----- Given records -----

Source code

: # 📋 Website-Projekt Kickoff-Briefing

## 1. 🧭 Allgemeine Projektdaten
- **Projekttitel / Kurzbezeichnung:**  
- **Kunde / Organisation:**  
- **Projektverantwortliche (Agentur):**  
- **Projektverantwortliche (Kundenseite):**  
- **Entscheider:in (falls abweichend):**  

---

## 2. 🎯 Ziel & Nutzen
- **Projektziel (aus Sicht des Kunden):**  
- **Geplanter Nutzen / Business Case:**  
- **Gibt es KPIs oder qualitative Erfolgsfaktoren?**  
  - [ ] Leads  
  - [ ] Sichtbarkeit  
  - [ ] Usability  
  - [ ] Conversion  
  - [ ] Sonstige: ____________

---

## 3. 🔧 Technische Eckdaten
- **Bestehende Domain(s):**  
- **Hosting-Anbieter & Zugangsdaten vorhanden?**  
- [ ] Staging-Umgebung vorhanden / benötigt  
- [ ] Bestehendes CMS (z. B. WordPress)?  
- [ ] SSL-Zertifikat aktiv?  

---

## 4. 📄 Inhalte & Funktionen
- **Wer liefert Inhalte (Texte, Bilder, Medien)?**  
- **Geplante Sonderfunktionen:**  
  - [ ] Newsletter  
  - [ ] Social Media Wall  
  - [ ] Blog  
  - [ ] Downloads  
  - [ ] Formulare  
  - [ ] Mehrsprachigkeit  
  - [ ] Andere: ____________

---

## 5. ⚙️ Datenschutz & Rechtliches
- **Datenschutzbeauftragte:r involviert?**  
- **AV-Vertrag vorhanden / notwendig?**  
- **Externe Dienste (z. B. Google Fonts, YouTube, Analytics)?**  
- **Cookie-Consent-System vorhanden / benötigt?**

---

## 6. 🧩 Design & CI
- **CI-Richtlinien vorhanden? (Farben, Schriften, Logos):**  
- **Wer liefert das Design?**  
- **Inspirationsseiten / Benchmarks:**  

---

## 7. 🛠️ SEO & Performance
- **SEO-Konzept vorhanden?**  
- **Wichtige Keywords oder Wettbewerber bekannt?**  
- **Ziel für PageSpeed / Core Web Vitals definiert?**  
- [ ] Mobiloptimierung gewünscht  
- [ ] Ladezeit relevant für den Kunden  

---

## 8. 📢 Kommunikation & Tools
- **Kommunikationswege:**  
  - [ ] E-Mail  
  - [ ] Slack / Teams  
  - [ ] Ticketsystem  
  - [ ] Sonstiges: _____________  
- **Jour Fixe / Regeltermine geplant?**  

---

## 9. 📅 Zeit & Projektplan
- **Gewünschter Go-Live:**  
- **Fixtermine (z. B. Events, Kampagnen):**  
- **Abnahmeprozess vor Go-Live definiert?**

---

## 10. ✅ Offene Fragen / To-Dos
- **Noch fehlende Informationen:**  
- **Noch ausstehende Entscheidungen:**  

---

-----

### Your assignment
Copy each line above where "Nutzen" appears.

### Response
## 2. 🎯 Ziel & Nutzen
- **Geplanter Nutzen / Business Case:**  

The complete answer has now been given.